Cependant, d'autres actions peuvent être développées en contribuant à l'appréciation du parc, en particulier, la reconnaissance internationale de l'aire protégée et de sa promotion en tant que destination de l'écotourisme préféré; la signalisation et l'interprétation des valeurs naturelles et culturelles; l'amélioration du savoir-faire; entre autres.

En plus de l'outil de gestion mentionnée auparavant, le parc naturel est protégé par le décret - loi n°48/V/98 du 6 avril, qui concerne la régulation de la activité forestière, et du décret n°7/2002 du 30 décembre, qui établit des mesures de conservation et de protection, à temps plein, de la faune et de la flore menacées d'extinction, comme composantes de la biodiversité et une partie du patrimoine naturel du Cabo Verde.

Comparaison avec d’autres biens similaires

En dehors de l'unicité du Parc Naturel de Cova, Paúl et Ribeira da Torre sur la scène nationale, et sa particularité à l'égard de la transformation du paysage par l'homme et en surmontant les capacités et l'adaptation des adversités imposées par l'environnement physique, le parc est un type de paysage culturel sous-représenté sur la Liste du Patrimoine Mondial. En même temps, du point vu du paysage, utilisé de façon durable par les humains, l'habitat d'espèces endémiques et bien conservé.

Le site peut être comparée à la Paysage Culturel de la Serra de Tramuntana, sur l'île de Majorque, en Espagne, déclaré site du patrimoine mondial de l'UNESCO en 2011. Cette approche se repose dans la forme de protection et de conservation des sols pour des pratiques agricoles, en particulier, dans le terrassement, l´infrastructure hydraulique de rétention et d'irrigation, les routes locales comme un moyen de surmonter les difficultés d'accessibilité, le construction traditionnelle, dans la diversité des paysages, de montagnes escarpées, zones de forêt dense, zones arides et zones pastorales.

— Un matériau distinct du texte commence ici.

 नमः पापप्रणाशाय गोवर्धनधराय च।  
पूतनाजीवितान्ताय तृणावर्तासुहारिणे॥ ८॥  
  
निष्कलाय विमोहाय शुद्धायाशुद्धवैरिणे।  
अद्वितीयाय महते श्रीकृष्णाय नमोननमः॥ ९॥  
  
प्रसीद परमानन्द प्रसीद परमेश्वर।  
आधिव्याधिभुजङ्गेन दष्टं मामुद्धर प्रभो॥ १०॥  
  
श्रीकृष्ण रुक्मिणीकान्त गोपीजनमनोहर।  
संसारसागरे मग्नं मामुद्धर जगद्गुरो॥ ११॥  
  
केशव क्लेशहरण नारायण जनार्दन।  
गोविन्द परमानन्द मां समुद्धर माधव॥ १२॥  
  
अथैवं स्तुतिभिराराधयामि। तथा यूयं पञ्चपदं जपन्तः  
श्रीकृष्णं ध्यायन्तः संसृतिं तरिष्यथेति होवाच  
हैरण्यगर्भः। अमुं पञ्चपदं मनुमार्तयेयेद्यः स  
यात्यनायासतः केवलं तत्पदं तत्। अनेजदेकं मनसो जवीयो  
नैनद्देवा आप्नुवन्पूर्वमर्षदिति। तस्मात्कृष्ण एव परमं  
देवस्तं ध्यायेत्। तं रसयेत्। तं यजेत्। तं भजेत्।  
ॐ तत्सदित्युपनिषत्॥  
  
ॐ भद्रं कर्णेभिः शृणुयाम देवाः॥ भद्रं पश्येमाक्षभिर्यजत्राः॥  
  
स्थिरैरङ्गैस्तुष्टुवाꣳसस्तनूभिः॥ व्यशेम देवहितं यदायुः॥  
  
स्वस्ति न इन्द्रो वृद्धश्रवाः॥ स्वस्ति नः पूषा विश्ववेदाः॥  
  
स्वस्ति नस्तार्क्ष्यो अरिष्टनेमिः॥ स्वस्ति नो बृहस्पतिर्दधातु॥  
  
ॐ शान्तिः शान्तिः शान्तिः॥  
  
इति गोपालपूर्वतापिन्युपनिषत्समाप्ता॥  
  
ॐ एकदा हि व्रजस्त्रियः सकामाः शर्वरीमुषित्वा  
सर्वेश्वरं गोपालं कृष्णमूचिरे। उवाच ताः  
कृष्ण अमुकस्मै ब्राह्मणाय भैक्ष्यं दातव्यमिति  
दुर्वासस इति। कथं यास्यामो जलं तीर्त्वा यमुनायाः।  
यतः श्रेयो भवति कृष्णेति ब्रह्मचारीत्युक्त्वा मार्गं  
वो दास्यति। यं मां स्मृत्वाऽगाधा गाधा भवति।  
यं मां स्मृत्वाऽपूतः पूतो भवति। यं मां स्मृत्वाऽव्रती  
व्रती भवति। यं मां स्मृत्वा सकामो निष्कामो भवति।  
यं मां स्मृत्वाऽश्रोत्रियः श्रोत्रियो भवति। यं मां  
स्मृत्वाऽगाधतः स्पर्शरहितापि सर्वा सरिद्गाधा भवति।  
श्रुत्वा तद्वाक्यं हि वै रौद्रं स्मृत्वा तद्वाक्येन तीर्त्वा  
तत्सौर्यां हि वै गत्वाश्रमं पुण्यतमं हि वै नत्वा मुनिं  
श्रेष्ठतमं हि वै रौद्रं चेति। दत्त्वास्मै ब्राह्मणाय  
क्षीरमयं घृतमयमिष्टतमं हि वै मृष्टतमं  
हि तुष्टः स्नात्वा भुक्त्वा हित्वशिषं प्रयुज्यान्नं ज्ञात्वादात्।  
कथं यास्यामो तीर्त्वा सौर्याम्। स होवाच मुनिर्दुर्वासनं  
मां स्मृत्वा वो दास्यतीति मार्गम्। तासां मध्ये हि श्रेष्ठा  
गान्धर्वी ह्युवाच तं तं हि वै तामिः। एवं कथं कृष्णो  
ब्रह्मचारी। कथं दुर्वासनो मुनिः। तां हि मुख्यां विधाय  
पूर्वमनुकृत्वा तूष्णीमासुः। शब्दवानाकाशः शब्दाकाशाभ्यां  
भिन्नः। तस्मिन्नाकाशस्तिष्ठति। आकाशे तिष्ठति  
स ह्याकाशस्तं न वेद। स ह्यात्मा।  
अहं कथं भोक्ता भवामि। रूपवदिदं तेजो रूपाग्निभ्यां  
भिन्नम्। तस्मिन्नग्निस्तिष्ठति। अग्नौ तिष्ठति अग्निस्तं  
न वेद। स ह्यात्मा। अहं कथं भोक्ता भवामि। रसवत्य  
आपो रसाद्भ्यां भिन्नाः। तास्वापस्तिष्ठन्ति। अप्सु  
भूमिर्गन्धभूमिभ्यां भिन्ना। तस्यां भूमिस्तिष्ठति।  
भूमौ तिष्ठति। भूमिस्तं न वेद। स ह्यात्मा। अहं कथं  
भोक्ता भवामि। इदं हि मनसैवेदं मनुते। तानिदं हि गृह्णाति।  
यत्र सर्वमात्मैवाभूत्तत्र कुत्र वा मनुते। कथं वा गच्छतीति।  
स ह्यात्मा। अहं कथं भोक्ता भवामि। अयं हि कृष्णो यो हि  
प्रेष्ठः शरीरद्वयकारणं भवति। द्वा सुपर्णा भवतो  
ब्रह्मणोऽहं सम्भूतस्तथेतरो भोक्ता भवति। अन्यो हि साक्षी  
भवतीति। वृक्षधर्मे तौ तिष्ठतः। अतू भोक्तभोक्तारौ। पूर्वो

La différence entre les deux paysages culturels c´est que l´origine du parc naturel de Cova, Paúl et Ribeira da Torre est volcanique et notamment le cratère volcanique de Cova sert comme une source de régénération des sources d’eau et des eaux souterraines ou nappes phréatiques des vallées Paúl et Ribeira da Torre. Une autre différence est la possibilité de tenir deux récoltes annuelles dans le cratère.